O escritório cresce com dois sócios que entram a partir de 1936 e permanecem até o fim: Roberto Cerqueira César (1917–2003) e Luiz Roberto Carvalho Franco (1926–2001) — o trio que assina o Prudência. É uma obra de várias frentes ao mesmo tempo: o Edifício Columbus (1934), que inova ao tratar todas as fachadas e não apenas a da frente; o Cine Ufa-Palácio (1936), em que a acústica e a visibilidade viram o problema central do projeto; o Instituto Sedes Sapientiae (1940–1942), hoje PUC-SP, onde ergue seu primeiro teto-jardim em torno de um pátio de vegetação tropical; e a série de “residências introvertidas” que começa pela casa do próprio arquiteto, em 1944.

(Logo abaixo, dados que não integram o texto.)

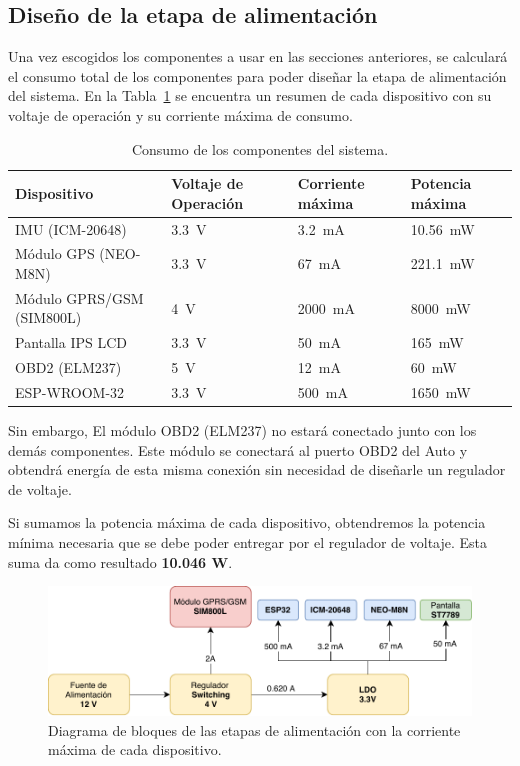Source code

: \subsection{Diseño de la etapa de alimentación}
Una vez escogidos los componentes a usar en las secciones anteriores, se calculará el consumo total de los componentes para poder diseñar la etapa de alimentación del sistema. En la Tabla~\ref{diag:consumo} se encuentra un resumen de cada dispositivo con su voltaje de operación y su corriente máxima de consumo.

\bgroup
\def\arraystretch{1.5}%
\begin{table}[htbp!]
\centering
\caption[Consumo de los componentes del sistema]{Consumo de los componentes del sistema.}
\begin{tabular}{@{}lp{2cm}p{2cm}p{2cm}@{}}
\toprule
Dispositivo & Voltaje de Operación & Corriente máxima & Potencia máxima\\ \midrule
IMU (ICM-20648) & \SI{3.3}{V} & \SI{3.2}{\mA} & \SI{10.56}{\mW} \\
Módulo GPS (NEO-M8N) & \SI{3.3}{V} & \SI{67}{mA} & \SI{221,1}{\mW}\\
Módulo GPRS/GSM (SIM800L) & \SI{4}{V} & \SI{2000}{mA} & \SI{8000}{\mW}\\
Pantalla IPS LCD & \SI{3.3}{V} & \SI{50}{mA} & \SI{165}{\mW}\\
OBD2 (ELM237) & \SI{5}{V} & \SI{12}{mA} & \SI{60}{\mW}\\
ESP-WROOM-32 & \SI{3.3}{V} & \SI{500}{mA} & \SI{1650}{\mW}\\ \bottomrule
\end{tabular}
\label{diag:consumo}
\end{table}
\egroup

Sin embargo, El módulo OBD2 (ELM237) no estará conectado junto con los demás componentes. Este módulo se conectará al puerto OBD2 del Auto y obtendrá energía de esta misma conexión sin necesidad de diseñarle un regulador de voltaje.


Si sumamos la potencia máxima de cada dispositivo, obtendremos la potencia mínima necesaria que se debe poder entregar por el regulador de voltaje. Esta suma da como resultado \textbf{10.046 W}.


\begin{figure}[hbtp!]
\centering
\includegraphics[width=\textwidth]{Bloques_Alimentacion.pdf}
\captionsetup{justification=centering,margin=2cm}
\caption{Diagrama de bloques de las etapas de alimentación con la corriente máxima de cada dispositivo.}
\label{fig:bloques_alim}
\end{figure}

O reconhecimento internacional vem por um projeto que não saiu do papel: a Maternidade Universitária da Faculdade de Medicina da USP (1944), em que rompe com as tipologias hospitalares existentes ao separar os usos em blocos, hierarquizar a circulação e deixar as plantas flexíveis. O projeto ganha o Prêmio para Projeto de Edifício de Uso Público na 1ª Bienal Internacional de São Paulo, em 1951, e o transforma em autoridade em arquitetura hospitalar — a ponto de a Venezuela o convidar para coordenar o planejamento de uma rede de hospitais inteira. Participa da criação do MAM/SP em 1948 e é seu diretor-executivo; dirige o IAB/SP entre 1952 e 1955; é membro dos CIAM desde 1945; e fica em terceiro lugar no concurso de Brasília, em 1956, com uma proposta de cidade polinuclear oposta à de Lucio Costa. Morreu aos 63 anos, em viagem à Bahia, pouco depois de vencer o concurso do Centro Cívico de Santo André. Interessado a vida inteira por plantas ornamentais, foi homenageado pela artista botânica inglesa Margaret Mee, que pediu que uma bromélia nova coletada no rio Cauboris levasse seu nome: Neoregelia leviana.

Linguagem

  • Estilo: racionalismo moderno com pesquisa técnica no centro do projeto — planta livre e setorizada por função, grelha estrutural modulada que libera a fachada da estrutura, e a busca declarada pela “síntese das artes”, com arquitetura, paisagismo, mobiliário e mural pensados juntos.
  • Materiais e marca: pastilha cerâmica na fachada, pilotis no térreo, teto-jardim na cobertura, divisórias móveis no lugar da alvenaria, pátios internos com vegetação tropical. A parceria recorrente com Roberto Burle Marx — jardins, painéis de azulejo e murais — é uma das mais citadas da arquitetura moderna brasileira. Em alguns edifícios a fachada inteira vira painel, como no Banco Sul-Americano, revestido de placas de mármore em padrão geométrico.
  • Prêmios: Prêmio para Projeto de Edifício de Uso Público na 1ª Bienal Internacional de São Paulo (1951), pela Maternidade Universitária da Faculdade de Medicina da USP. Obra incluída na mostra Brazil Builds (MoMA, Nova York, 1943) e na exposição Warchavchik, Pilon, Rino Levi — Três Momentos da Arquitetura Paulista (1983).

Obras-ícone

  • Edifício Prudência e Capitalização (projeto de 1944, entrega em 1948), em Higienópolis, com Roberto Cerqueira César e jardins e painel de Roberto Burle Marx — tombado.
  • Edifício Columbus, São Paulo.
  • Cine Ufa-Palácio, depois Cine Universo, no centro de São Paulo.
  • Instituto de Educação Sedes Sapientiae, hoje PUC-SP.
  • Edifício do Teatro Cultura Artística, São Paulo.
  • Residência Olivo Gomes, São José dos Campos.
  • Edifício do Banco Sul-Americano, na Avenida Paulista — hoje Itaú.
  • Edifício do Hospital Albert Einstein, no Morumbi.
  • Centro Cívico de Santo André, seu último projeto.